The average price of a first-time buyer home in the capital has risen by two thirds over the past five years to hit £420,132, versus an average of £210,515 in the rest of the country.
The average deposit paid by London-based first-time buyers has also gone up 62 per cent since 2013 and is now £92,833, the lender revealed.
Huge price increases have led to a 5 per cent decline in the number of buyers getting onto the property ladder in London, and the proportion of UK first-time buyers in London has fallen from 17 per cent five years ago to 12 per cent.
Camden is the London borough where buyers are having to stump up the highest average deposit, at £175,844, up 28 per cent since 2013, while Haringey has seen average deposits more than double over the same period, rising from £63,447 to £131,827.
Despite the daunting price tags on properties in the capital, Lloyds Bank’s research shows it is still cheaper to buy than rent, with a typical three bedroom house costing a London first-time buyer around £1,248 per month as opposed to rent of £1,545, a difference of £3,568 per year.
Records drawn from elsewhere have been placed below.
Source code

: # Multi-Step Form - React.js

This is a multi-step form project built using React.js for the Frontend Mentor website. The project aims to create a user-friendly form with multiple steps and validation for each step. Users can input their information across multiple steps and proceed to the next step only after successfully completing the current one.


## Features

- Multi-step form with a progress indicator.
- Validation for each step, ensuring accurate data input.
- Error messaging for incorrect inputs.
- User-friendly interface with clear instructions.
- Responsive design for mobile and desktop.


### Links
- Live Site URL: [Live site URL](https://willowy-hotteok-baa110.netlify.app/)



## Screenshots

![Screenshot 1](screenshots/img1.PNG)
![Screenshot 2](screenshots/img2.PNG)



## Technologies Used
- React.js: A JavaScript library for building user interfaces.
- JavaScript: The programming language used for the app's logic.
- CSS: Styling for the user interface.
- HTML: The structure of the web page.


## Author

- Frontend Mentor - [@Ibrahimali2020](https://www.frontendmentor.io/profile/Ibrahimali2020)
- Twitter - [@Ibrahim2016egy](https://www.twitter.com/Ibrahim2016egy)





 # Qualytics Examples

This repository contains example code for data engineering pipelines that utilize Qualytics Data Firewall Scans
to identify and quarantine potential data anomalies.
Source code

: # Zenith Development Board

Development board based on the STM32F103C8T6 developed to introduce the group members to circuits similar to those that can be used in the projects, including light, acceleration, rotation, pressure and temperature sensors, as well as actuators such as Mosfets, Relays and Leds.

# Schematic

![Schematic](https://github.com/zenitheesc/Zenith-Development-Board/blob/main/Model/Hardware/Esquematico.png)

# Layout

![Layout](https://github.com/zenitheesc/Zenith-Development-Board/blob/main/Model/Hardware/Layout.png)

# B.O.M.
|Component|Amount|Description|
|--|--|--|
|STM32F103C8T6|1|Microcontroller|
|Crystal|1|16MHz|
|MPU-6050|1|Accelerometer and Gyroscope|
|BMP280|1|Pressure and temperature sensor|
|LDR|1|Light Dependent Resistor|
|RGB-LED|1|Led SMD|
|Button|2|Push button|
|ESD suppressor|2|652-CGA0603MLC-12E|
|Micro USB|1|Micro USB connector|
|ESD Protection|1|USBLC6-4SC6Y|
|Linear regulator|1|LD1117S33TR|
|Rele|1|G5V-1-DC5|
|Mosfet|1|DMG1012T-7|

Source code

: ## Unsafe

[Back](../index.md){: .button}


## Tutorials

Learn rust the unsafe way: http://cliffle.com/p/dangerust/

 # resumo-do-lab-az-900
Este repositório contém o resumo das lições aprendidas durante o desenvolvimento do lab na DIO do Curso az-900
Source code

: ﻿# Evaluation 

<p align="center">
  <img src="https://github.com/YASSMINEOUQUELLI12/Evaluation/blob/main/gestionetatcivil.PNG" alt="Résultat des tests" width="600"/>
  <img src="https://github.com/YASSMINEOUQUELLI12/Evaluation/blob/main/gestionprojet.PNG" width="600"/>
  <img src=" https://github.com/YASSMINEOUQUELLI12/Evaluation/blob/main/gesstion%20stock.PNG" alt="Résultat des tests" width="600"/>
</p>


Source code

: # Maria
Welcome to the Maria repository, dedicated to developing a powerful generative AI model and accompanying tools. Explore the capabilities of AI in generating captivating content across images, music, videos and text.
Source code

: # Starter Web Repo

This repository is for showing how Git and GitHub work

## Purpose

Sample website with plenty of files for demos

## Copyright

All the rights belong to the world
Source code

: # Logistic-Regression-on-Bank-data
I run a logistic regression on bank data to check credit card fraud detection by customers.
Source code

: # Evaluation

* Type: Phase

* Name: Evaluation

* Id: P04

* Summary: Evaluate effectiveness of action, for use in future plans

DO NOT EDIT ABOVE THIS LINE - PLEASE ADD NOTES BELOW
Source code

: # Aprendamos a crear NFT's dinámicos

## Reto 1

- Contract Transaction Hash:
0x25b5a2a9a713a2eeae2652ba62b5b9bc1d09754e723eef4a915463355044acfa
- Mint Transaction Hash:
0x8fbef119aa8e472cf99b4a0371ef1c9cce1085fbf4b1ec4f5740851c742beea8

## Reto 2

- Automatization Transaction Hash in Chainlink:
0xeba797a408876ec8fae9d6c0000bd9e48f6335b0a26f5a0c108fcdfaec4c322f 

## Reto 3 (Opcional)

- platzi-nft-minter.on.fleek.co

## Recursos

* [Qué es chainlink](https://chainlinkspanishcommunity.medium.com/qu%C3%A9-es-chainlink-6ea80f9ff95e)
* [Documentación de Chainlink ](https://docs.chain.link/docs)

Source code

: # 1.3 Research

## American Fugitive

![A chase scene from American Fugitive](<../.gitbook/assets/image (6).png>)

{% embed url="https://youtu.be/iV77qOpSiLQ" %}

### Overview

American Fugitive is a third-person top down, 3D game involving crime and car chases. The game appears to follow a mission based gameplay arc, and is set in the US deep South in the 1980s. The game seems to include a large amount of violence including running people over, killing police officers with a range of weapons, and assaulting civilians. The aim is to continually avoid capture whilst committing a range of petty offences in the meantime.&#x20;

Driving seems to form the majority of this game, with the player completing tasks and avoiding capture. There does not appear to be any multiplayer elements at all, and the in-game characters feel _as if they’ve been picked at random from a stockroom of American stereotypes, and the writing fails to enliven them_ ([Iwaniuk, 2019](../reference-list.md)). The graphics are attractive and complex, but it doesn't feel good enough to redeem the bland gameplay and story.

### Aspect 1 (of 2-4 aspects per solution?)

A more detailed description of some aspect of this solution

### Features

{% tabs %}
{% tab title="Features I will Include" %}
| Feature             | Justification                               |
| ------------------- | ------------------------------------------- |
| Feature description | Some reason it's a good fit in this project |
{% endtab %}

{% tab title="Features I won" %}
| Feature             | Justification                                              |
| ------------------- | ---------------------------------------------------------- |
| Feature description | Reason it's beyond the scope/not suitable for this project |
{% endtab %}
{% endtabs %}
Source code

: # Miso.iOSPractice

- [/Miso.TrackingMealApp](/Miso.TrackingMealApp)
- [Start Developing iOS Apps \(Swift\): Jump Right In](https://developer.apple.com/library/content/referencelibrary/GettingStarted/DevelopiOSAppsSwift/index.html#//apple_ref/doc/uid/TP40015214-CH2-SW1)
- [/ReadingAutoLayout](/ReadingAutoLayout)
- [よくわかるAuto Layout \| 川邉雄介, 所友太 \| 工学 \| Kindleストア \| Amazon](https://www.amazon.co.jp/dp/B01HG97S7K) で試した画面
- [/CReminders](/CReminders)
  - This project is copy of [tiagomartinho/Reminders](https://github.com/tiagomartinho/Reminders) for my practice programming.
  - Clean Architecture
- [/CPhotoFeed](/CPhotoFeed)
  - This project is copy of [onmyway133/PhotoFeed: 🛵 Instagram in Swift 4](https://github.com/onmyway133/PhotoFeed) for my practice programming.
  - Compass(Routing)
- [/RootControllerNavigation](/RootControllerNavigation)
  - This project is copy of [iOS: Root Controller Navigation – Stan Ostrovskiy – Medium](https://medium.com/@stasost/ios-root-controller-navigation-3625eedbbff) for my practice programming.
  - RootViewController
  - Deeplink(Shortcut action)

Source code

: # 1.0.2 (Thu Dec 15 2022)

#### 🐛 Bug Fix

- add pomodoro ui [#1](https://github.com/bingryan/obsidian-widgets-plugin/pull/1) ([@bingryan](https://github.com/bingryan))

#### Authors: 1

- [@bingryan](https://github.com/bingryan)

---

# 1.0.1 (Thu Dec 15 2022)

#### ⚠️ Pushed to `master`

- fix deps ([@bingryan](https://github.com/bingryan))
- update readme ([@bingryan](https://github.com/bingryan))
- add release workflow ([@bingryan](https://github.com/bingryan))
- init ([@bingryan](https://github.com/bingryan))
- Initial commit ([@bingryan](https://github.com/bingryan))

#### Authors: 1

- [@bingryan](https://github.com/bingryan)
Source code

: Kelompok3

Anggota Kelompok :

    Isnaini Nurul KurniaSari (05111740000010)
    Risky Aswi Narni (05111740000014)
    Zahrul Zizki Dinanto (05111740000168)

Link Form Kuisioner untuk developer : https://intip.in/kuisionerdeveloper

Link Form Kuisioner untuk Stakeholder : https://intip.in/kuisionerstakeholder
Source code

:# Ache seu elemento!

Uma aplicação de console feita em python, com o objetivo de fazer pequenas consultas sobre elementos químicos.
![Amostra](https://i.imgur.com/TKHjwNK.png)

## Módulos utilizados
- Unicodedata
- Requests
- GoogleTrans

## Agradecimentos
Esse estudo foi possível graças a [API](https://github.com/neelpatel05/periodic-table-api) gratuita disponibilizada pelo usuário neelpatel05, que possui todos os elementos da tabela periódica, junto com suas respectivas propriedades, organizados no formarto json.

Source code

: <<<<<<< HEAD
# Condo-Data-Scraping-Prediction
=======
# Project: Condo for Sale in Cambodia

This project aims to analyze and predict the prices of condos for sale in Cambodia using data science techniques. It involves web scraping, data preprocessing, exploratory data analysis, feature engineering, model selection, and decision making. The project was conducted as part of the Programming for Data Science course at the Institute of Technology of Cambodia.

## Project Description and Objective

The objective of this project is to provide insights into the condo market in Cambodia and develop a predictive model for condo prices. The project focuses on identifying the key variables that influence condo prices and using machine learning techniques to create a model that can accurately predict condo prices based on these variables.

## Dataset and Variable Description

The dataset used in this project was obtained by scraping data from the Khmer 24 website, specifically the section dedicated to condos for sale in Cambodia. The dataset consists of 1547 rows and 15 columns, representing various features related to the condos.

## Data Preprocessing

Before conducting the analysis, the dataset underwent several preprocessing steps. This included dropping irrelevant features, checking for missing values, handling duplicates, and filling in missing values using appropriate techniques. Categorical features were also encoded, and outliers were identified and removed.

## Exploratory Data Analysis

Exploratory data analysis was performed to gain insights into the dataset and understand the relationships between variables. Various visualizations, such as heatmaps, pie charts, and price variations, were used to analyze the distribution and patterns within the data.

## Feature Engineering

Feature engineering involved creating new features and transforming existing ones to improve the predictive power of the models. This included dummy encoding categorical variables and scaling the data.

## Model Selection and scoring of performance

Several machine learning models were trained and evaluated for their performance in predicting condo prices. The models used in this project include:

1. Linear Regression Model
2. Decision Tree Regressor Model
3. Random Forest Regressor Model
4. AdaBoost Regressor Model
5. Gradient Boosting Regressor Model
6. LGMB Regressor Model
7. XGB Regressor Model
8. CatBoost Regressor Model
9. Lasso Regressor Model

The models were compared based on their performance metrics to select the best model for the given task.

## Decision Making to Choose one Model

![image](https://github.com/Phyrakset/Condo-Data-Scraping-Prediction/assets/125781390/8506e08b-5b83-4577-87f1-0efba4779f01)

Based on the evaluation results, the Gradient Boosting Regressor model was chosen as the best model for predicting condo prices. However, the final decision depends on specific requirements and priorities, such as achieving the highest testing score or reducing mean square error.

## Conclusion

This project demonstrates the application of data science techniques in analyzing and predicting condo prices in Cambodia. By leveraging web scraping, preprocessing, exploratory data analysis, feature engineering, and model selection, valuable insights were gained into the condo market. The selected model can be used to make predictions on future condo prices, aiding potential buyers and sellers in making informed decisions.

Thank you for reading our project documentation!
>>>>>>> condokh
“Despite the recent slowdown in London house prices this latest data shows how expensive it has become to live in the capital, particularly for young people trying to get on the ladder for the first time. As a result, first-time buyers have to wait until they are 34 before getting their first foot on the property ladder,” said Andrew Mason, Lloyds Bank mortgage products director.
“While property prices drop as you head to the fringes of the capital, our analysis is showing that this gap is closing as house price growth in outer London boroughs is continuing to increase at a greater pace than inner London boroughs. This healthy growth may be linked to a high demand for these more affordable properties as well as some areas benefiting from the new Crossrail link due to open next year as commuters move further afield.”
Official figures published in April revealed that the average house price in England and Wales last year was almost eight times the average annual income, while in London prices were more than 13 times average earnings.
The government has pledged to build 300,000 houses annually to address the current crisis, as a lack of stock is helping prop up prices. However, recent research by Heriot-Watt University showed homes must be built at a greater rate - 340,000 per year until 2031 - to address the current backlog, which in England stands at 3.91m houses.